DATA PROVIDED
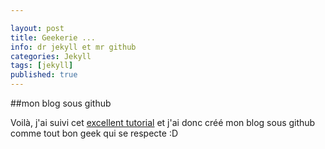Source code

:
 ```yaml
---

layout: post
title: Geekerie ...
info: dr jekyll et mr github
categories: Jekyll
tags: [jekyll]
published: true
---
```


##mon blog sous github

Voil&agrave;, j'ai suivi cet [excellent tutorial](http://k33g.github.com/2011/07/26/JEKILL-ON-GITHUB.html) et j'ai donc cr&eacute;&eacute; mon blog sous github comme tout bon geek qui se respecte :D

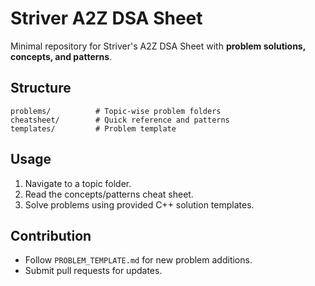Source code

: # Striver A2Z DSA Sheet

Minimal repository for Striver's A2Z DSA Sheet with **problem solutions, concepts, and patterns**.

## Structure

```
problems/          # Topic-wise problem folders
cheatsheet/        # Quick reference and patterns
templates/         # Problem template
```

## Usage

1. Navigate to a topic folder.
2. Read the concepts/patterns cheat sheet.
3. Solve problems using provided C++ solution templates.

## Contribution

- Follow `PROBLEM_TEMPLATE.md` for new problem additions.
- Submit pull requests for updates.
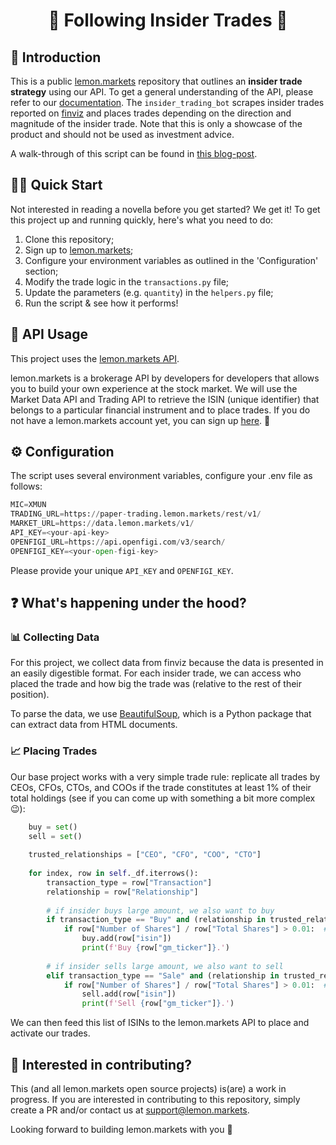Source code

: <h1 align='center'>
  🍋 Following Insider Trades 🍋 
</h1>

## 👋 Introduction 

This is a public [lemon.markets](https://lemon.markets) repository that outlines an **insider trade strategy** using our API. To get a general understanding of the API, please refer to our [documentation](https://docs.lemon.markets). The `insider_trading_bot` scrapes insider trades reported on [finviz](https://finviz.com/insidertrading.ashx?tc=7) and places trades depending on the direction and magnitude of the insider trade. Note that this is only a showcase of the product and should not be used as investment advice. 

A walk-through of this script can be found in [this blog-post]().

## 🏃‍♂️ Quick Start
Not interested in reading a novella before you get started? We get it! To get this project up and running quickly, here's what you need to do:
1. Clone this repository;
2. Sign up to [lemon.markets](https://www.lemon.markets/);
3. Configure your environment variables as outlined in the 'Configuration' section;
4. Modify the trade logic in the `transactions.py` file;
5. Update the parameters (e.g. `quantity`) in the `helpers.py` file;
6. Run the script & see how it performs! 

## 🔌 API Usage

This project uses the [lemon.markets API](https://www.lemon.markets/en-de/for-developers).

lemon.markets is a brokerage API by developers for developers that allows you to build your own experience at the stock market. We will use the Market Data API and Trading API to retrieve the ISIN (unique identifier) that belongs to a particular financial instrument and to place trades. If you do not have a lemon.markets account yet, you can sign up [here](https://dashboard.lemon.markets/signup). 🚀

## ⚙️ Configuration

The script uses several environment variables, configure your .env file as follows:

```python
MIC=XMUN
TRADING_URL=https://paper-trading.lemon.markets/rest/v1/
MARKET_URL=https://data.lemon.markets/v1/
API_KEY=<your-api-key>
OPENFIGI_URL=https://api.openfigi.com/v3/search/
OPENFIGI_KEY=<your-open-figi-key>
```
Please provide your unique `API_KEY` and `OPENFIGI_KEY`.

## ❓ What's happening under the hood?
### 📊 Collecting Data
For this project, we collect data from finviz because the data is presented in an easily digestible format. For each insider trade, we can access who placed the trade and how big the trade was (relative to the rest of their position).

To parse the data, we use [BeautifulSoup](https://medium.com/r?url=https%3A%2F%2Fwww.crummy.com%2Fsoftware%2FBeautifulSoup%2Fbs4%2Fdoc%2F), which is a Python package that can extract data from HTML documents.

### 📈 Placing Trades 
Our base project works with a very simple trade rule: replicate all trades by CEOs, CFOs, CTOs, and COOs if the trade constitutes at least 1% of their total holdings (see if you can come up with something a bit more complex 😉):
``` python
    buy = set()
    sell = set()
        
    trusted_relationships = ["CEO", "CFO", "COO", "CTO"]
    
    for index, row in self._df.iterrows():
        transaction_type = row["Transaction"]
        relationship = row["Relationship"]
    
        # if insider buys large amount, we also want to buy
        if transaction_type == "Buy" and (relationship in trusted_relationships or "Officer" in relationship):
            if row["Number of Shares"] / row["Total Shares"] > 0.01:  # trade >1% of total shares
                buy.add(row["isin"])
                print(f'Buy {row["gm_ticker"]}.')
    
        # if insider sells large amount, we also want to sell
        elif transaction_type == "Sale" and (relationship in trusted_relationships or "Officer" in relationship):
            if row["Number of Shares"] / row["Total Shares"] > 0.01:  # trade >1% of total shares
                sell.add(row["isin"])
                print(f'Sell {row["gm_ticker"]}.')
```
We can then feed this list of ISINs to the lemon.markets API to place and activate our trades. 

## 🤝 Interested in contributing?

This (and all lemon.markets open source projects) is(are) a work in progress. If you are interested in contributing to this repository, simply create a PR and/or contact us at [support@lemon.markets](mailto:support@lemon.markets).

Looking forward to building lemon.markets with you 🍋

DESCRIPTION OF THE TASK
Look over the listing above and copy each line that contains "blog".

WRITTEN ANSWER
##mon blog sous github
Voil&agrave;, j'ai suivi cet [excellent tutorial](http://k33g.github.com/2011/07/26/JEKILL-ON-GITHUB.html) et j'ai donc cr&eacute;&eacute; mon blog sous github comme tout bon geek qui se respecte :D
A walk-through of this script can be found in [this blog-post]().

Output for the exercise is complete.